---- Exercise data
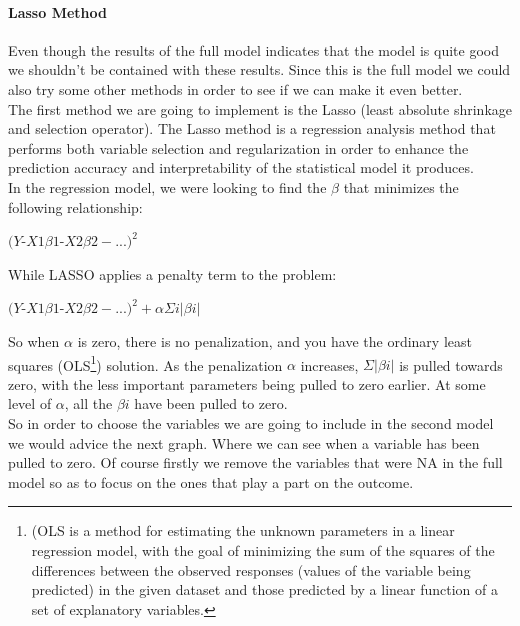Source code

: \documentclass{article}
\begin{document}
\paragraph{Lasso Method}
Even though the results of the full model indicates that the model is quite good we shouldn't be contained with these results. Since this is the full model we could also try some other methods in order to see if we can make it even better.\\
The first method we are going to implement is the Lasso (least absolute shrinkage and selection operator). The Lasso method is a regression analysis method that performs both variable selection and regularization in order to enhance the prediction accuracy and interpretability of the statistical model it produces.\\
In the regression model, we were looking to find the $β$ that minimizes the following relationship:
\begin{center}
$(Y${-}$X1\beta 1${-}$X2\beta 2−...)^{2}$
\end{center}
While LASSO applies a penalty term to the problem:
\begin{center}
$(Y${-}$X1\beta 1${-}$X2\beta 2−...)^{2}+\alpha\Sigma i|\beta i|$
\end{center}
So when $\alpha$ is zero, there is no penalization, and you have the ordinary least squares (OLS\footnote{(OLS is a method for estimating the unknown parameters in a linear regression model, with the goal of minimizing the sum of the squares of the differences between the observed responses (values of the variable being predicted) in the given dataset and those predicted by a linear function of a set of explanatory variables.}) solution. As the penalization $\alpha$ increases, $\Sigma|\beta i|$ is pulled towards zero, with the less important parameters being pulled to zero earlier. At some level of $\alpha$, all the $βi$ have been pulled to zero.\\
So in order to choose the variables we are going to include in the second model we would advice the next graph. Where we can see when a variable has been pulled to zero. Of course firstly we remove the variables that were NA in the full model so as to focus on the ones that play a part on the outcome. 
\end{document}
--------
#### Requirement:
Drop every image, please, and write out the data above exactly as shown.

#### Result for this task:
Source code

: \documentclass{article}
\begin{document}
\paragraph{Lasso Method}
Even though the results of the full model indicates that the model is quite good we shouldn't be contained with these results. Since this is the full model we could also try some other methods in order to see if we can make it even better.\\
The first method we are going to implement is the Lasso (least absolute shrinkage and selection operator). The Lasso method is a regression analysis method that performs both variable selection and regularization in order to enhance the prediction accuracy and interpretability of the statistical model it produces.\\
In the regression model, we were looking to find the $β$ that minimizes the following relationship:
\begin{center}
$(Y${-}$X1\beta 1${-}$X2\beta 2−...)^{2}$
\end{center}
While LASSO applies a penalty term to the problem:
\begin{center}
$(Y${-}$X1\beta 1${-}$X2\beta 2−...)^{2}+\alpha\Sigma i|\beta i|$
\end{center}
So when $\alpha$ is zero, there is no penalization, and you have the ordinary least squares (OLS\footnote{(OLS is a method for estimating the unknown parameters in a linear regression model, with the goal of minimizing the sum of the squares of the differences between the observed responses (values of the variable being predicted) in the given dataset and those predicted by a linear function of a set of explanatory variables.}) solution. As the penalization $\alpha$ increases, $\Sigma|\beta i|$ is pulled towards zero, with the less important parameters being pulled to zero earlier. At some level of $\alpha$, all the $βi$ have been pulled to zero.\\
So in order to choose the variables we are going to include in the second model we would advice the next graph. Where we can see when a variable has been pulled to zero. Of course firstly we remove the variables that were NA in the full model so as to focus on the ones that play a part on the outcome. 
\end{document}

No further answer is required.